Hebron, Sansana, South Hebron Hills, Tue 17.11.09, Morning
Translation: Bracha B.A.
Today there was rain, drizzling, and then the rain stopped, but it was enough to make a lot of agricultural workers return home and miss the day's work. At the crossing there is no line at all, and whoever arrives goes through immediately. One busload of families going to visit prisoners is already here, waiting for the Red Cross person to arrive at 07:00. They will then cross over. To avoid crowding at the checkpoint they have begun to open it every day at 04:00 and if the inspection booths operate properly there is no lineup. S., the CP's manager, tells us that they are expanding the parking lot and that on Friday there was a vegetable market there. R., the CP's operations manager, will be responsible for the CP at Metzudot Yehudah–Beit Yatir that will be transferred to the Border Crossings Authority in two weeks' time. Only merchandise and Palestinian workers who work at Har Amsha and in the settlements of Beit Yatir will cross here. Sand trucks that cross over “back to back” are working at top speed.
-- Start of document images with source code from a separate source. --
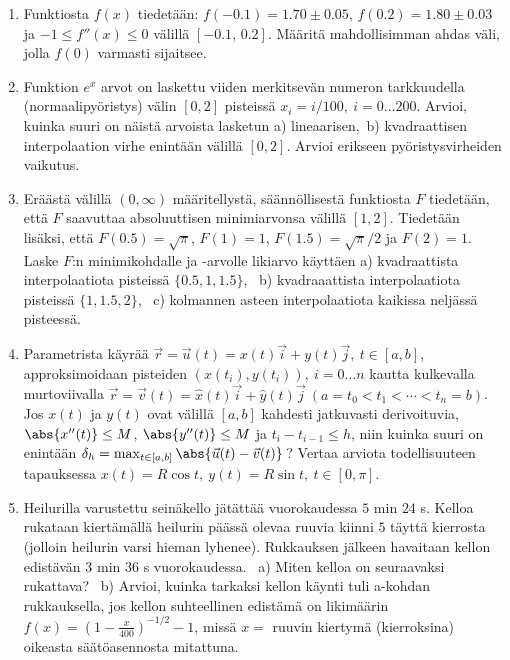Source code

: \Harj
\begin{enumerate}

\item
Funktiosta $f(x)$ tiedetään: $f(-0.1)=1.70 \pm 0.05$, $f(0.2)=1.80 \pm 0.03$ ja
$-1 \le f''(x) \le 0$ välillä $[-0.1,\,0.2]$. Määritä mahdollisimman ahdas väli, jolla $f(0)$
varmasti sijaitsee.

\item
Funktion $e^x$ arvot on laskettu viiden merkitsevän numeron tarkkuudella (normaalipyöristys)
välin $[0,2]$ pisteissä $x_i=i/100,\ i=0 \ldots 200$. Arvioi, kuinka suuri on näistä
arvoista lasketun a) lineaarisen,\ b) kvadraattisen interpolaation virhe enintään välillä 
$[0,2]$. Arvioi erikseen pyöristysvirheiden vaikutus.

\item
Eräästä välillä $(0,\infty)$ määritellystä, säännöllisestä funktiosta $F$ tiedetään, että
$F$ saavuttaa absoluuttisen minimiarvonsa välillä $[1,2]$. Tiedetään lisäksi, että
$F(0.5)=\sqrt{\pi}$, $F(1)=1$, $F(1.5)=\sqrt{\pi}/2$ ja $F(2)=1$. Laske $F$:n minimikohdalle
ja -arvolle likiarvo käyttäen a) kvadraattista interpolaatiota pisteissä $\{0.5,1,1.5\}$, \
b) kvadraaattista interpolaatiota pisteissä $\{1,1.5,2\}$, \ c) kolmannen asteen 
interpolaatiota kaikissa neljässä pisteessä.

\item
Parametrista käyrää $\vec r=\vec u(t)=x(t)\vec i+y(t)\vec j,\ t\in[a,b]$, approksimoidaan
pisteiden $(x(t_i),y(t_i)),\ i=0 \ldots n$ kautta kulkevalla murtoviivalla
$\vec r = \vec v(t)=\hat{x}(t)\vec i+\hat{y}(t)\vec j\ (a=t_0 < t_1 < \cdots < t_n = b)$. 
Jos $x(t)$ ja $y(t)$ ovat välillä $[a,b]$ kahdesti jatkuvasti derivoituvia, 
$\abs{x''(t)} \le M$, $\abs{y''(t)} \le M$ ja $t_i-t_{i-1} \le h$, niin kuinka suuri on
enintään $\delta_h=\max_{t\in[a,b]}\abs{\vec u(t)-\vec v(t)}$\,? Vertaa arviota todellisuuteen 
tapauksessa $x(t)=R\cos t,\ y(t)=R\sin t,\ t\in[0,\pi]$.

\item
Heilurilla varustettu seinäkello jätättää vuorokaudessa $5$ min $24$ s. Kelloa rukataan 
kiertämällä heilurin päässä olevaa ruuvia kiinni $5$ täyttä kierrosta (jolloin heilurin varsi
hieman lyhenee). Rukkauksen jälkeen havaitaan kellon edistävän $3$ min $36$ s vuorokaudessa.
\ a) Miten kelloa on seuraavaksi rukattava? \ b) Arvioi, kuinka tarkaksi kellon käynti tuli
a-kohdan rukkauksella, jos kellon suhteellinen edistämä on likimäärin
$f(x)=(1-\frac{x}{400})^{-1/2}-1$, missä $x=$ ruuvin kiertymä (kierroksina) oikeasta 
säätöasennosta mitattuna.


\end{enumerate}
There is heavy fog and children are walking to school on the side of the road. At the curve beneath Beit Hagai, a huge truck with a trailer is stuck at the bend and a jeep with soldiers stops to see what happened. They are inside the jeep and the Palestinians are trying to move the truck. The pillboxes at Dura Alfawwar and the Sheep's Junction are all manned. Big Brother above is sleeping.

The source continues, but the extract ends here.